Data for this task:
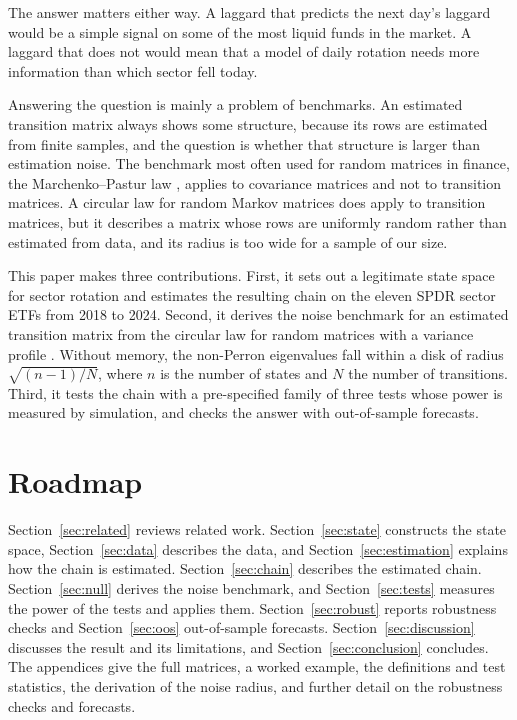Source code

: \documentclass[11pt]{article}
\begin{document}
The answer matters either way. A laggard that predicts the next day's laggard would be a simple signal on some of the most liquid funds in the market. A laggard that does not would mean that a model of daily rotation needs more information than which sector fell today.

Answering the question is mainly a problem of benchmarks. An estimated transition matrix always shows some structure, because its rows are estimated from finite samples, and the question is whether that structure is larger than estimation noise. The benchmark most often used for random matrices in finance, the Marchenko--Pastur law \cite{marchenkopastur1967}, applies to covariance matrices and not to transition matrices. A circular law for random Markov matrices \cite{bordenave2012} does apply to transition matrices, but it describes a matrix whose rows are uniformly random rather than estimated from data, and its radius is too wide for a sample of our size.

This paper makes three contributions. First, it sets out a legitimate state space for sector rotation and estimates the resulting chain on the eleven SPDR sector ETFs from 2018 to 2024. Second, it derives the noise benchmark for an estimated transition matrix from the circular law for random matrices with a variance profile \cite{cooketal2018}. Without memory, the non-Perron eigenvalues fall within a disk of radius $\sqrt{(n-1)/N}$, where $n$ is the number of states and $N$ the number of transitions. Third, it tests the chain with a pre-specified family of three tests whose power is measured by simulation, and checks the answer with out-of-sample forecasts.

\section{Roadmap}

Section~\ref{sec:related} reviews related work. Section~\ref{sec:state} constructs the state space, Section~\ref{sec:data} describes the data, and Section~\ref{sec:estimation} explains how the chain is estimated. Section~\ref{sec:chain} describes the estimated chain. Section~\ref{sec:null} derives the noise benchmark, and Section~\ref{sec:tests} measures the power of the tests and applies them. Section~\ref{sec:robust} reports robustness checks and Section~\ref{sec:oos} out-of-sample forecasts. Section~\ref{sec:discussion} discusses the result and its limitations, and Section~\ref{sec:conclusion} concludes. The appendices give the full matrices, a worked example, the definitions and test statistics, the derivation of the noise radius, and further detail on the robustness checks and forecasts.
\end{document}
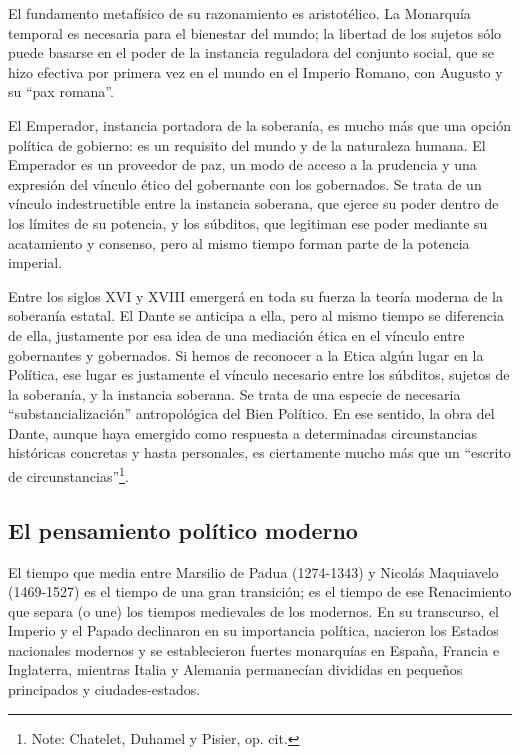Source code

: \documentclass[
]{book}
\begin{document}
El fundamento metafísico de su razonamiento es aristotélico. La Monarquía temporal es necesaria para el bienestar del mundo; la libertad de los sujetos sólo puede basarse en el poder de la instancia reguladora del conjunto social, que se hizo efectiva por primera vez en el mundo en el Imperio Romano, con Augusto y su ``pax romana''.

El Emperador, instancia portadora de la soberanía, es mucho más que una opción política de gobierno: es un requisito del mundo y de la naturaleza humana. El Emperador es un proveedor de paz, un modo de acceso a la prudencia y una expresión del vínculo ético del gobernante con los gobernados. Se trata de un vínculo indestructible entre la instancia soberana, que ejerce su poder dentro de los límites de su potencia, y los súbditos, que legitiman ese poder mediante su acatamiento y consenso, pero al mismo tiempo forman parte de la potencia imperial.

Entre los siglos XVI y XVIII emergerá en toda su fuerza la teoría moderna de la soberanía estatal. El Dante se anticipa a ella, pero al mismo tiempo se diferencia de ella, justamente por esa idea de una mediación ética en el vínculo entre gobernantes y gobernados. Si hemos de reconocer a la Etica algún lugar en la Política, ese lugar es justamente el vínculo necesario entre los súbditos, sujetos de la soberanía, y la instancia soberana. Se trata de una especie de necesaria ``substancialización'' antropológica del Bien Político. En ese sentido, la obra del Dante, aunque haya emergido como respuesta a determinadas circunstancias históricas concretas y hasta personales, es ciertamente mucho más que un ``escrito de circunstancias''\footnote{Note: Chatelet, Duhamel y Pisier, op. cit.}.

\hypertarget{el-pensamiento-poluxedtico-moderno}{%
\subsection*{El pensamiento político moderno}\label{el-pensamiento-poluxedtico-moderno}}

El tiempo que media entre Marsilio de Padua (1274-1343) y Nicolás Maquiavelo (1469-1527) es el tiempo de una gran transición; es el tiempo de ese Renacimiento que separa (o une) los tiempos medievales de los modernos. En su transcurso, el Imperio y el Papado declinaron en su importancia política, nacieron los Estados nacionales modernos y se establecieron fuertes monarquías en España, Francia e Inglaterra, mientras Italia y Alemania permanecían divididas en pequeños principados y ciudades-estados.
\end{document}
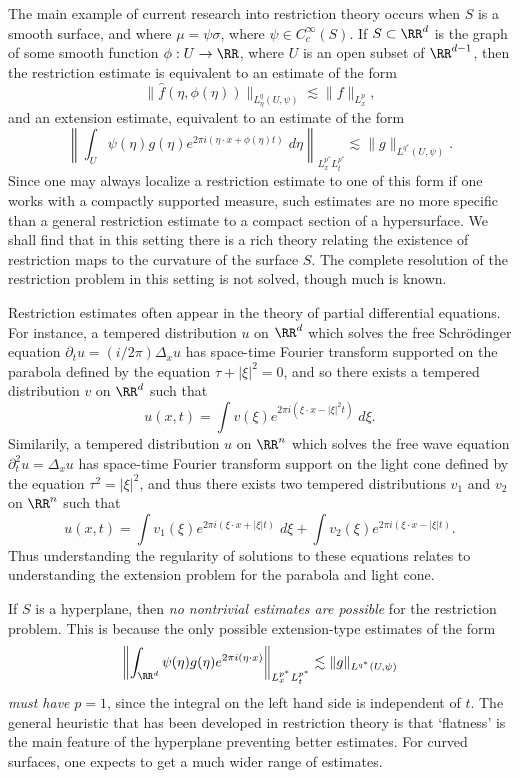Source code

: The main example of current research into restriction theory occurs when $S$ is a smooth surface, and where $\mu = \psi \sigma$, where $\psi \in C_c^\infty(S)$. If $S \subset \RR^d$ is the graph of some smooth function $\phi: U \to \RR$, where $U$ is an open subset of $\RR^{d-1}$, then the restriction estimate is equivalent to an estimate of the form
%
\[ \| \widehat{f}(\eta,\phi(\eta)) \|_{L^q_\eta(U,\psi)} \lesssim \| f \|_{L^p_x}, \]
%
and an extension estimate, equivalent to an estimate of the form
%
\[ \left\| \int_U \psi(\eta) g(\eta) e^{2 \pi i (\eta \cdot x + \phi(\eta) t)}\; d\eta \right\|_{L^{p^*}_x L^{p^*}_t} \lesssim \| g \|_{L^{q^*}(U,\psi)}. \]
%
Since one may always localize a restriction estimate to one of this form if one works with a compactly supported measure, such estimates are no more specific than a general restriction estimate to a compact section of a hypersurface. We shall find that in this setting there is a rich theory relating the existence of restriction maps to the curvature of the surface $S$. The complete resolution of the restriction problem in this setting is not solved, though much is known.

Restriction estimates often appear in the theory of partial differential equations. For instance, a tempered distribution $u$ on $\RR^d$ which solves the free Schr\"{o}dinger equation $\partial_t u = (i / 2 \pi) \Delta_x u$ has space-time Fourier transform supported on the parabola defined by the equation $\tau + |\xi|^2 = 0$, and so there exists a tempered distribution $v$ on $\RR^d$ such that
%
\[ u(x,t) = \int v(\xi) e^{2 \pi i ( \xi \cdot x - |\xi|^2 t )}\; d\xi. \]
%
Similarily, a tempered distribution $u$ on $\RR^n$ which solves the free wave equation $\partial_t^2 u = \Delta_x u$ has space-time Fourier transform support on the light cone defined by the equation $\tau^2 = |\xi|^2$, and thus there exists two tempered distributions $v_1$ and $v_2$ on $\RR^n$ such that
%
\[ u(x,t) = \int v_1(\xi) e^{2 \pi i (\xi \cdot x + |\xi| t )}\; d\xi + \int v_2(\xi) e^{2 \pi i (\xi \cdot x - |\xi| t)}. \]
%
Thus understanding the regularity of solutions to these equations relates to understanding the extension problem for the parabola and light cone.

\begin{example}
    If $S$ is a hyperplane, then \emph{no nontrivial estimates are possible} for the restriction problem. This is because the only possible extension-type estimates of the form
    \[ \left\| \int_{\RR^d} \psi(\eta) g(\eta) e^{2 \pi i (\eta \cdot x)} \right\|_{L^{p^*}_x L^{p^*}_t} \lesssim \| g \|_{L^{q^*}(U,\psi)} \]
    \emph{must have} $p = 1$, since the integral on the left hand side is independent of $t$. The general heuristic that has been developed in restriction theory is that `flatness' is the main feature of the hyperplane preventing better estimates. For curved surfaces, one expects to get a much wider range of estimates.
\end{example}

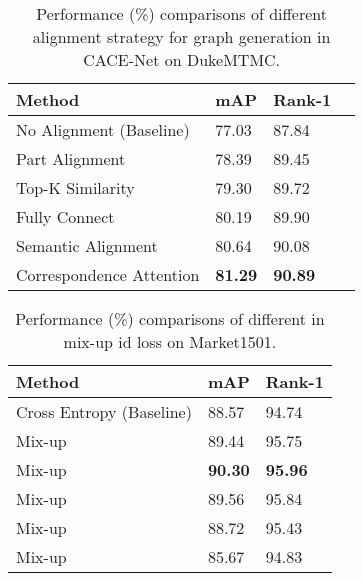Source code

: \documentclass[final]{cvpr}
\begin{document}
\begin{table}[t]
\centering
\footnotesize
\caption{Performance (\%) comparisons of different alignment strategy for graph generation in CACE-Net on DukeMTMC.} 
\label{table_alignment}
\begin{tabular}{llll}
\hline
Method  &mAP&Rank-1\\ \hline
No Alignment (Baseline) & 77.03 & 87.84 \\
Part Alignment & 78.39 & 89.45 \\
Top-K Similarity & 79.30 & 89.72\\
Fully Connect & 80.19 & 89.90 \\
Semantic Alignment & 80.64 & 90.08\\
Correspondence Attention  &\textbf{81.29} & \textbf{90.89} \\
\hline
\end{tabular}
\end{table}

\begin{table}[t]
\footnotesize
\centering
\caption{Performance (\%) comparisons of different  in  mix-up id loss on Market1501.} 
\label{table_mixup}
\begin{tabular}{lll}
\hline
Method &mAP&Rank-1\\
\hline
Cross Entropy (Baseline) & 88.57 & 94.74 \\ Mix-up   & 89.44 & 95.75 \\ Mix-up   & \textbf{90.30} & \textbf{95.96} \\ Mix-up   & 89.56 & 95.84 \\ Mix-up   & 88.72 & 95.43 \\ Mix-up   & 85.67 & 94.83 \\ \hline
\end{tabular}
\end{table}
\end{document}
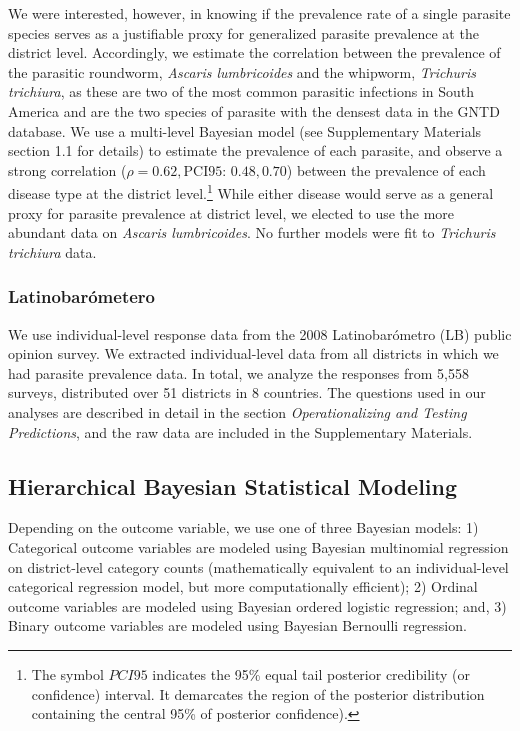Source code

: \documentclass[12pt]{article}
\begin{document}
	We were interested, however, in knowing if the prevalence rate of a single parasite species serves as a justifiable proxy for generalized parasite prevalence at the district level.   Accordingly, we estimate the correlation between the prevalence of the parasitic roundworm, \textit{Ascaris lumbricoides} and the whipworm, \textit{Trichuris trichiura}, as these are two of the most common parasitic infections in South America and are the two species of parasite with the densest data in the GNTD database. We use a multi-level Bayesian model (see Supplementary Materials section 1.1 for details) to estimate the prevalence of each parasite, and observe a strong correlation ($\rho= 0.62, \text{PCI95: } 0.48, 0.70$) between the prevalence of each disease type at the district level.\footnote{The symbol $PCI95$ indicates the 95\% equal tail posterior credibility (or confidence) interval. It demarcates the region of the posterior distribution containing the central 95\% of posterior confidence).}  While either disease would serve as a general proxy for parasite prevalence at district level, we elected to use the more abundant data on \textit{Ascaris lumbricoides}. No further models were fit to \textit{Trichuris trichiura} data.

\subsubsection{Latinobarómetero}
	We use individual-level response data from the 2008 Latinobarómetro (LB) public opinion survey.   We extracted individual-level data from all districts in which we had parasite prevalence data. In total, we analyze the responses from 5,558 surveys, distributed over 51 districts in 8 countries. The questions used in our analyses are described in detail in the section \textit{Operationalizing and Testing Predictions}, and the raw data are included in the Supplementary Materials.

\subsection{Hierarchical Bayesian Statistical Modeling}
	Depending on the outcome variable, we use one of three Bayesian models: 1) Categorical outcome variables are modeled using Bayesian multinomial regression on district-level category counts (mathematically equivalent to an individual-level categorical regression model, but more computationally efficient); 2) Ordinal outcome variables are modeled using Bayesian ordered logistic regression; and, 3) Binary outcome variables are modeled using Bayesian Bernoulli regression.
\end{document}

Your assignment: Scan the data above for the string "article". Copy every line in which it appears.

Exercise answer:
: \documentclass[11pt]{article}
: \documentclass[12pt]{article}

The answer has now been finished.